*** Data Section Begins ***
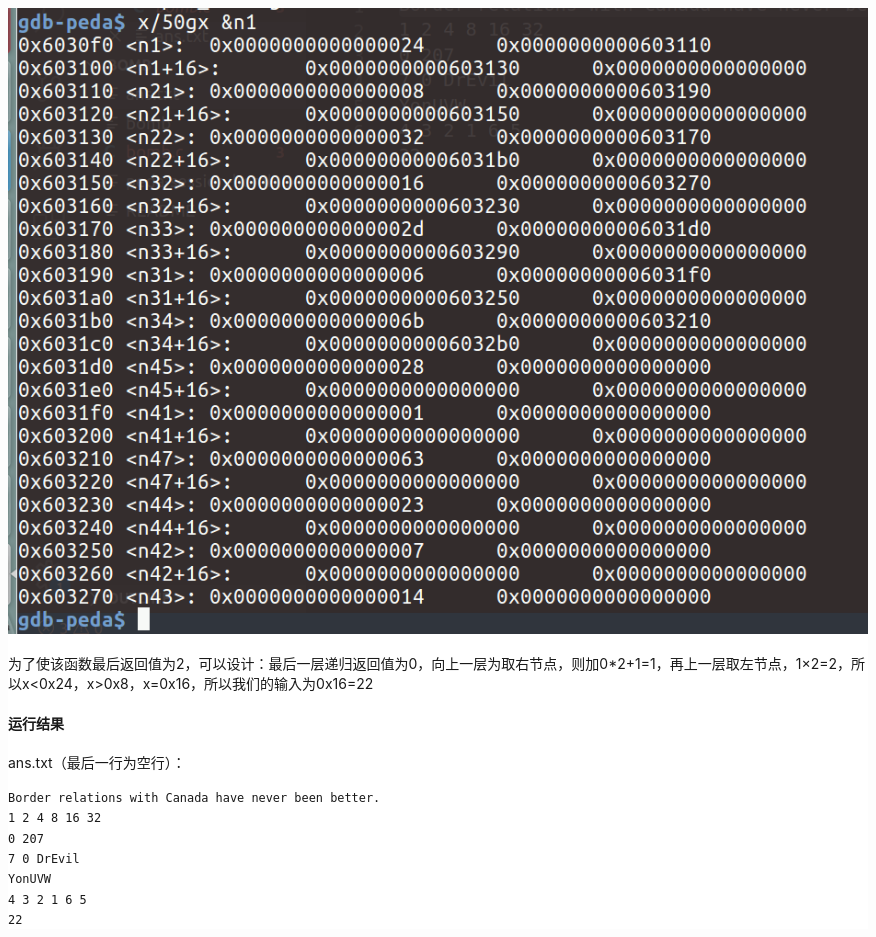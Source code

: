 ![1596259462773](./imgs/csapp20.png)

为了使该函数最后返回值为2，可以设计：最后一层递归返回值为0，向上一层为取右节点，则加0*2+1=1，再上一层取左节点，1×2=2，所以x<0x24，x>0x8，x=0x16，所以我们的输入为0x16=22

#### 运行结果

ans.txt（最后一行为空行）：

```
Border relations with Canada have never been better.
1 2 4 8 16 32
0 207 
7 0 DrEvil
YonUVW
4 3 2 1 6 5
22

```
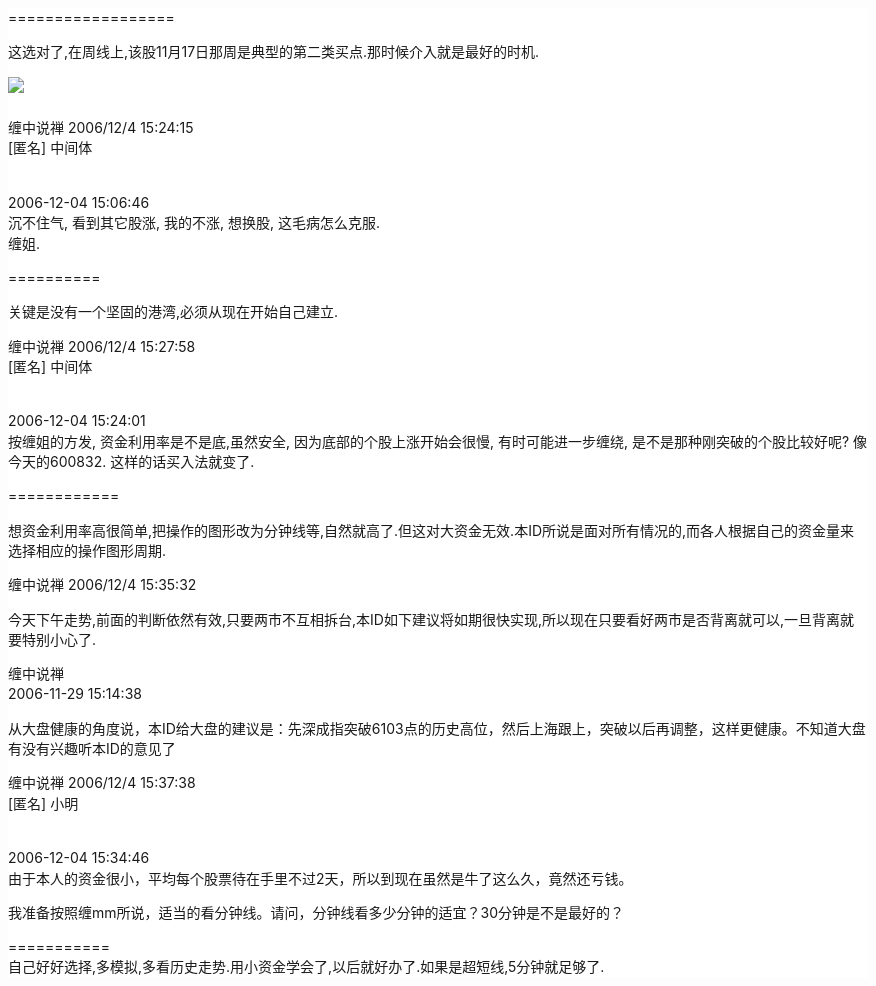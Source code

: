 ==================<br/>

这选对了,在周线上,该股11月17日那周是典型的第二类买点.那时候介入就是最好的时机.

<div style={{textAlign: 'center'}}>
<img src={useBaseUrl('https://crustipfs.info/ipfs/QmXSnds2BF97yuZwYAMLwrpjQcuPcm22WGsFmBJfWFTEUM/stocks/013/600058.png')} /><br/><br/>
</div>
</div>

<div class='blog-comment'>
<span class='blog-comment-chan'>缠中说禅</span> 2006/12/4 15:24:15<br/>
[匿名] 中间体 <br/><br/>

 
2006-12-04 15:06:46 <br/>
沉不住气, 看到其它股涨, 我的不涨, 想换股, 这毛病怎么克服.<br/>
缠姐. 
 
==========<br/>

关键是没有一个坚固的港湾,必须从现在开始自己建立.
</div>

<div class='blog-comment'>
<span class='blog-comment-chan'>缠中说禅</span> 2006/12/4 15:27:58<br/>
[匿名] 中间体 <br/><br/>

 
2006-12-04 15:24:01 <br/>
按缠姐的方发, 资金利用率是不是底,虽然安全, 因为底部的个股上涨开始会很慢, 有时可能进一步缠绕, 是不是那种刚突破的个股比较好呢? 像今天的600832. 这样的话买入法就变了. 
 
============<br/>

想资金利用率高很简单,把操作的图形改为分钟线等,自然就高了.但这对大资金无效.本ID所说是面对所有情况的,而各人根据自己的资金量来选择相应的操作图形周期.
</div>

<div class='blog-comment'>
<span class='blog-comment-chan'>缠中说禅</span> 2006/12/4 15:35:32<br/>

今天下午走势,前面的判断依然有效,只要两市不互相拆台,本ID如下建议将如期很快实现,所以现在只要看好两市是否背离就可以,一旦背离就要特别小心了.

缠中说禅 <br/>
2006-11-29 15:14:38 

从大盘健康的角度说，本ID给大盘的建议是：先深成指突破6103点的历史高位，然后上海跟上，突破以后再调整，这样更健康。不知道大盘有没有兴趣听本ID的意见了
</div>

<div class='blog-comment'>
<span class='blog-comment-chan'>缠中说禅</span> 2006/12/4 15:37:38<br/>
[匿名] 小明 <br/><br/>

 
2006-12-04 15:34:46 <br/>
由于本人的资金很小，平均每个股票待在手里不过2天，所以到现在虽然是牛了这么久，竟然还亏钱。

我准备按照缠mm所说，适当的看分钟线。请问，分钟线看多少分钟的适宜？30分钟是不是最好的？ 
 

===========<br/>
自己好好选择,多模拟,多看历史走势.用小资金学会了,以后就好办了.如果是超短线,5分钟就足够了.
</div>
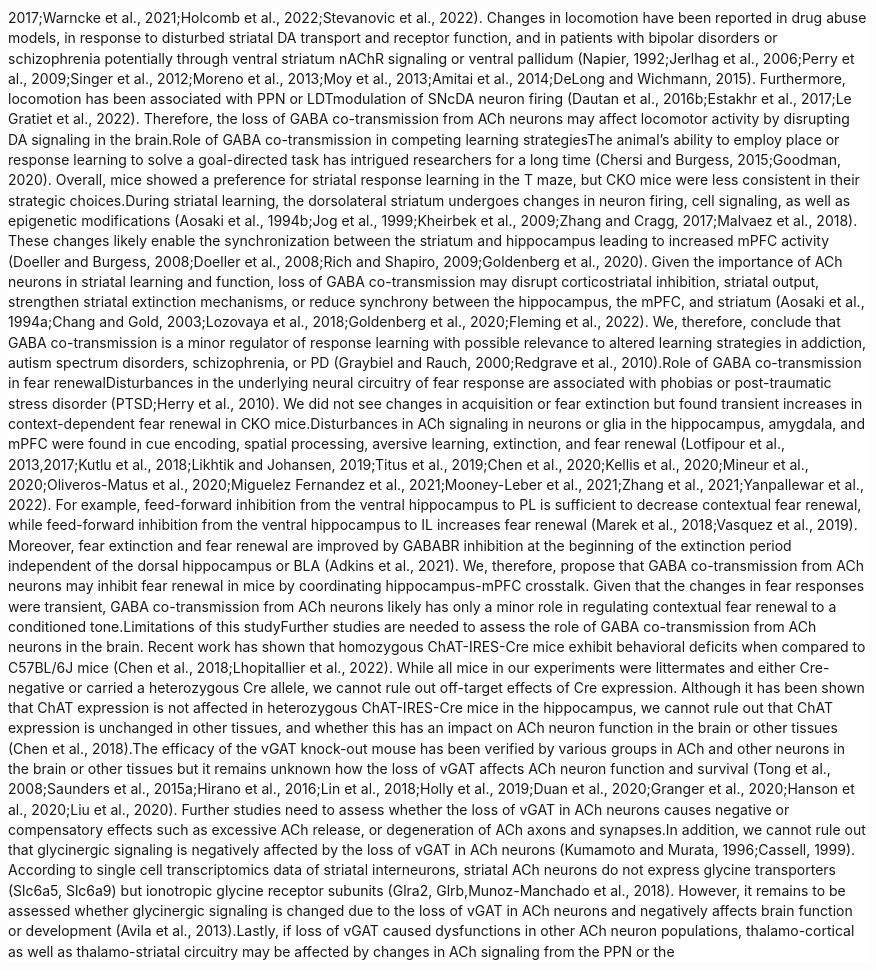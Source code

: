 2017;Warncke et al., 2021;Holcomb et al., 2022;Stevanovic et al., 2022). Changes in locomotion have been reported in drug abuse models, in response to disturbed striatal DA transport and receptor function, and in patients with bipolar disorders or schizophrenia potentially through ventral striatum nAChR signaling or ventral pallidum (Napier, 1992;Jerlhag et al., 2006;Perry et al., 2009;Singer et al., 2012;Moreno et al., 2013;Moy et al., 2013;Amitai et al., 2014;DeLong and Wichmann, 2015). Furthermore, locomotion has been associated with PPN or LDTmodulation of SNcDA neuron firing (Dautan et al., 2016b;Estakhr et al., 2017;Le Gratiet et al., 2022). Therefore, the loss of GABA co-transmission from ACh neurons may affect locomotor activity by disrupting DA signaling in the brain.Role of GABA co-transmission in competing learning strategiesThe animal’s ability to employ place or response learning to solve a goal-directed task has intrigued researchers for a long time (Chersi and Burgess, 2015;Goodman, 2020). Overall, mice showed a preference for striatal response learning in the T maze, but CKO mice were less consistent in their strategic choices.During striatal learning, the dorsolateral striatum undergoes changes in neuron firing, cell signaling, as well as epigenetic modifications (Aosaki et al., 1994b;Jog et al., 1999;Kheirbek et al., 2009;Zhang and Cragg, 2017;Malvaez et al., 2018). These changes likely enable the synchronization between the striatum and hippocampus leading to increased mPFC activity (Doeller and Burgess, 2008;Doeller et al., 2008;Rich and Shapiro, 2009;Goldenberg et al., 2020). Given the importance of ACh neurons in striatal learning and function, loss of GABA co-transmission may disrupt corticostriatal inhibition, striatal output, strengthen striatal extinction mechanisms, or reduce synchrony between the hippocampus, the mPFC, and striatum (Aosaki et al., 1994a;Chang and Gold, 2003;Lozovaya et al., 2018;Goldenberg et al., 2020;Fleming et al., 2022). We, therefore, conclude that GABA co-transmission is a minor regulator of response learning with possible relevance to altered learning strategies in addiction, autism spectrum disorders, schizophrenia, or PD (Graybiel and Rauch, 2000;Redgrave et al., 2010).Role of GABA co-transmission in fear renewalDisturbances in the underlying neural circuitry of fear response are associated with phobias or post-traumatic stress disorder (PTSD;Herry et al., 2010). We did not see changes in acquisition or fear extinction but found transient increases in context-dependent fear renewal in CKO mice.Disturbances in ACh signaling in neurons or glia in the hippocampus, amygdala, and mPFC were found in cue encoding, spatial processing, aversive learning, extinction, and fear renewal (Lotfipour et al., 2013,2017;Kutlu et al., 2018;Likhtik and Johansen, 2019;Titus et al., 2019;Chen et al., 2020;Kellis et al., 2020;Mineur et al., 2020;Oliveros-Matus et al., 2020;Miguelez Fernandez et al., 2021;Mooney-Leber et al., 2021;Zhang et al., 2021;Yanpallewar et al., 2022). For example, feed-forward inhibition from the ventral hippocampus to PL is sufficient to decrease contextual fear renewal, while feed-forward inhibition from the ventral hippocampus to IL increases fear renewal (Marek et al., 2018;Vasquez et al., 2019). Moreover, fear extinction and fear renewal are improved by GABABR inhibition at the beginning of the extinction period independent of the dorsal hippocampus or BLA (Adkins et al., 2021). We, therefore, propose that GABA co-transmission from ACh neurons may inhibit fear renewal in mice by coordinating hippocampus-mPFC crosstalk. Given that the changes in fear responses were transient, GABA co-transmission from ACh neurons likely has only a minor role in regulating contextual fear renewal to a conditioned tone.Limitations of this studyFurther studies are needed to assess the role of GABA co-transmission from ACh neurons in the brain. Recent work has shown that homozygous ChAT-IRES-Cre mice exhibit behavioral deficits when compared to C57BL/6J mice (Chen et al., 2018;Lhopitallier et al., 2022). While all mice in our experiments were littermates and either Cre-negative or carried a heterozygous Cre allele, we cannot rule out off-target effects of Cre expression. Although it has been shown that ChAT expression is not affected in heterozygous ChAT-IRES-Cre mice in the hippocampus, we cannot rule out that ChAT expression is unchanged in other tissues, and whether this has an impact on ACh neuron function in the brain or other tissues (Chen et al., 2018).The efficacy of the vGAT knock-out mouse has been verified by various groups in ACh and other neurons in the brain or other tissues but it remains unknown how the loss of vGAT affects ACh neuron function and survival (Tong et al., 2008;Saunders et al., 2015a;Hirano et al., 2016;Lin et al., 2018;Holly et al., 2019;Duan et al., 2020;Granger et al., 2020;Hanson et al., 2020;Liu et al., 2020). Further studies need to assess whether the loss of vGAT in ACh neurons causes negative or compensatory effects such as excessive ACh release, or degeneration of ACh axons and synapses.In addition, we cannot rule out that glycinergic signaling is negatively affected by the loss of vGAT in ACh neurons (Kumamoto and Murata, 1996;Cassell, 1999). According to single cell transcriptomics data of striatal interneurons, striatal ACh neurons do not express glycine transporters (Slc6a5, Slc6a9) but ionotropic glycine receptor subunits (Glra2, Glrb,Munoz-Manchado et al., 2018). However, it remains to be assessed whether glycinergic signaling is changed due to the loss of vGAT in ACh neurons and negatively affects brain function or development (Avila et al., 2013).Lastly, if loss of vGAT caused dysfunctions in other ACh neuron populations, thalamo-cortical as well as thalamo-striatal circuitry may be affected by changes in ACh signaling from the PPN or the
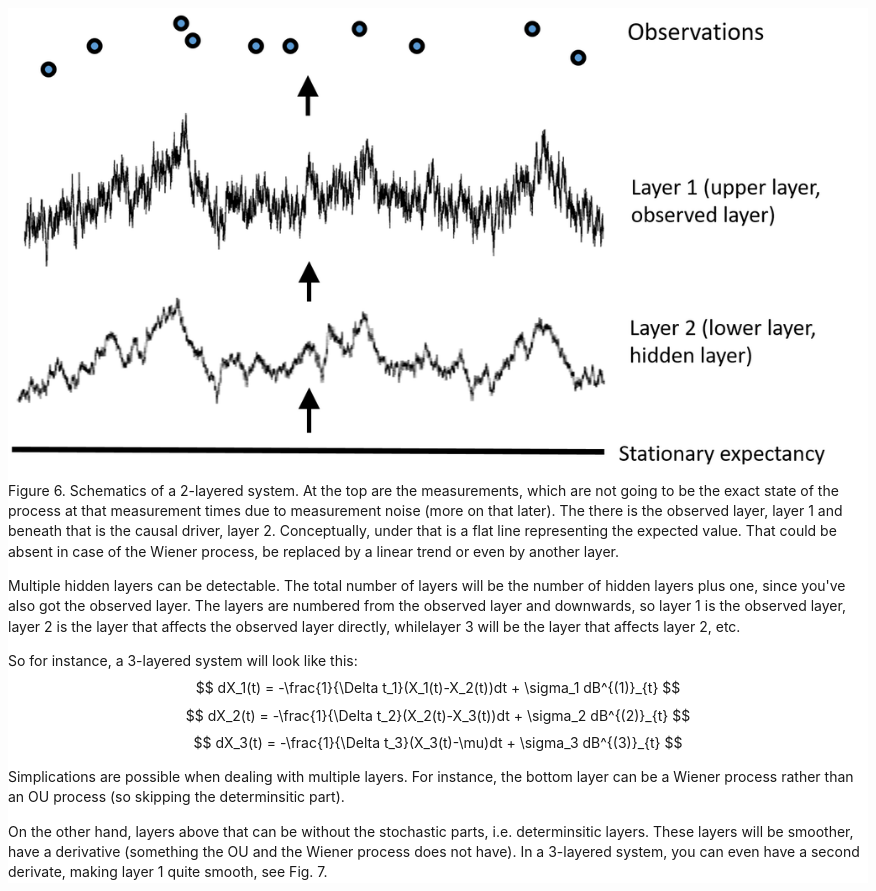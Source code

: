 <img src="2layered.png" alt="test" width="100%" style="display: block; margin: auto;" />
Figure 6. Schematics of a 2-layered system. At the top are the measurements,
which are not going to be the exact state of the process at that measurement times
due to measurement noise (more on that later). The there is the observed layer,
layer 1 and beneath that is the causal driver, layer 2. Conceptually, under that
is a flat line representing the expected value. That could be absent in
case of the Wiener process, be replaced by a linear trend or even by another
layer.


Multiple hidden layers can be detectable. The total number of layers will be
the number of hidden layers plus one, since you've also got the observed layer.
The layers are numbered from the observed layer and downwards, so layer 1 is
the observed layer, layer 2 is the layer that affects the observed layer directly,
whilelayer 3 will be the layer that affects layer 2, etc.

So for instance, a 3-layered system will look like this:
$$ dX_1(t) = -\frac{1}{\Delta t_1}(X_1(t)-X_2(t))dt + \sigma_1 dB^{(1)}_{t} $$
$$ dX_2(t) = -\frac{1}{\Delta t_2}(X_2(t)-X_3(t))dt + \sigma_2 dB^{(2)}_{t} $$
$$ dX_3(t) = -\frac{1}{\Delta t_3}(X_3(t)-\mu)dt + \sigma_3 dB^{(3)}_{t} $$

Simplications are possible when dealing with multiple layers. For instance, the
bottom layer can be a Wiener process rather than an OU process (so skipping the
determinsitic part).

On the other hand, layers above that can be without the stochastic
parts, i.e. determinsitic layers. These layers will be smoother, have a derivative
(something the OU and the Wiener process does not have). In a 3-layered
system, you can even have a second derivate, making layer 1 quite smooth,
see Fig. 7.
*** Data Section Ends ***
- What needs to be done
What is needed is an exact copy of the lines above, from the one containing "which are not" through the one containing "is a flat line", with nothing added.

- Written solution
which are not going to be the exact state of the process at that measurement times
due to measurement noise (more on that later). The there is the observed layer,
layer 1 and beneath that is the causal driver, layer 2. Conceptually, under that
is a flat line representing the expected value. That could be absent in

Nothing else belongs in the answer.